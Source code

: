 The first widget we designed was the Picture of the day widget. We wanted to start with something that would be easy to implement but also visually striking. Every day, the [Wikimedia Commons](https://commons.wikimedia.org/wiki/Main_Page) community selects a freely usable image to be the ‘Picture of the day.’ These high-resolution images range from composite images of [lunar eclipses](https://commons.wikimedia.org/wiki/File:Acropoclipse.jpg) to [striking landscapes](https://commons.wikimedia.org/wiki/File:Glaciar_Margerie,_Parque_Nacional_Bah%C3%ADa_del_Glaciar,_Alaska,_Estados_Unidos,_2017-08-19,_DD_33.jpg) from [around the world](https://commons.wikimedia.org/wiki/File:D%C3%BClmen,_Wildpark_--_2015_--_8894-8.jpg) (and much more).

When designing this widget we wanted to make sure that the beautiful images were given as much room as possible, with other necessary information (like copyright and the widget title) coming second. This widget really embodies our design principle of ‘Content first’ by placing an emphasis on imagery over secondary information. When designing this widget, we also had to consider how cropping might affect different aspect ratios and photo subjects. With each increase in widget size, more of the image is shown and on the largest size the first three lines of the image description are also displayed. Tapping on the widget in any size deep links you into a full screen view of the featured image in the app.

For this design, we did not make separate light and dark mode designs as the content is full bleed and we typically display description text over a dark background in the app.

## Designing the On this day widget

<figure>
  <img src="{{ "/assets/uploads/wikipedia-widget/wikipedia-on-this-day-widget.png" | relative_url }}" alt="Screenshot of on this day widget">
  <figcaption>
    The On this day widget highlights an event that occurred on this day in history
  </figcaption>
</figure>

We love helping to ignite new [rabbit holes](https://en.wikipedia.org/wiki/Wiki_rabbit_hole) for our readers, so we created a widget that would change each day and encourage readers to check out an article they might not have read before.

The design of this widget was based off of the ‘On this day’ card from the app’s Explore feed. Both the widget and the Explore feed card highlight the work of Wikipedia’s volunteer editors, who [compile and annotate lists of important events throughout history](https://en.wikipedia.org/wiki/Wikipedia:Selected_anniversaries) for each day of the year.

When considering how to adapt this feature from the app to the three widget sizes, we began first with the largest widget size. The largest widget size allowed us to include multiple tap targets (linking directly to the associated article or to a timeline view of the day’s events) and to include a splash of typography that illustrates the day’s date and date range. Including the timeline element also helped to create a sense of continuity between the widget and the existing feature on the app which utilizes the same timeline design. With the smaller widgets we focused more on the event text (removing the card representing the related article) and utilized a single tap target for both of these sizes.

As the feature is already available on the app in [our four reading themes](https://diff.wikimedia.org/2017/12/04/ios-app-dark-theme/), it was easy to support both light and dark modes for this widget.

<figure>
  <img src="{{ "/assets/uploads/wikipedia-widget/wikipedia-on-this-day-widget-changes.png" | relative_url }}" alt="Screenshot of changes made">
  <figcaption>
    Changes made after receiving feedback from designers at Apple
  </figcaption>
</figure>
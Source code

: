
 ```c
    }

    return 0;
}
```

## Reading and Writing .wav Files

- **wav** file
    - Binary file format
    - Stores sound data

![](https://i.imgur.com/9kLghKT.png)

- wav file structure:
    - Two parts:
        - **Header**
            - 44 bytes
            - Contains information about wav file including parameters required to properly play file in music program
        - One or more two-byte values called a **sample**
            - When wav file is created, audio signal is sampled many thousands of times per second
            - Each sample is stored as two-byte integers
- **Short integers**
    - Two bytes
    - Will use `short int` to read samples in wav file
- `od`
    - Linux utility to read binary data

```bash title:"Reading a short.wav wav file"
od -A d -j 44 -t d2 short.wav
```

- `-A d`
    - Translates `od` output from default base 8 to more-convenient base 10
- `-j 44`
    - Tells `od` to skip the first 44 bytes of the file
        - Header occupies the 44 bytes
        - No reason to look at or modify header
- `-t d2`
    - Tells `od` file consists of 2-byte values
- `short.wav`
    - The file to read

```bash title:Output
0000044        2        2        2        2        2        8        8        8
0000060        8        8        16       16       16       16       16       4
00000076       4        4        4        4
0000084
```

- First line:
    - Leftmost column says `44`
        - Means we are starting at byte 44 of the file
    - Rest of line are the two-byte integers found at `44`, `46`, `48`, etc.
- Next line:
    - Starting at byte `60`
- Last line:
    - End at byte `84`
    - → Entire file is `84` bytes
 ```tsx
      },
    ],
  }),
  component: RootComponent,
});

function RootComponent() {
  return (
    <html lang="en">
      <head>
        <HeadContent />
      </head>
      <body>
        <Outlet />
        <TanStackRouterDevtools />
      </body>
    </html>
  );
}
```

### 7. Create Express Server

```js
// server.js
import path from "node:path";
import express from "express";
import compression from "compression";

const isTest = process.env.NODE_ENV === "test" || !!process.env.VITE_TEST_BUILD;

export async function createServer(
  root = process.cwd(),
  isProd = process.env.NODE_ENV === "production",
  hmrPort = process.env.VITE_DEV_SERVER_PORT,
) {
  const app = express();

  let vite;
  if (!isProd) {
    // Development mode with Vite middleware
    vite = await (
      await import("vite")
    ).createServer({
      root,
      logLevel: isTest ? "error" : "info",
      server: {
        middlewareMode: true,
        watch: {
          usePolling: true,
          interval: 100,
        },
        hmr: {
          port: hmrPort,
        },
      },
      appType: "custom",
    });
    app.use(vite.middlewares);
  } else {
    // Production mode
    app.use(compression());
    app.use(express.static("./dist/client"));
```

==============================

Reproduce every line of the records containing the string "data".

**WRITTEN RESPONSE**
    - Stores sound data
    - Linux utility to read binary data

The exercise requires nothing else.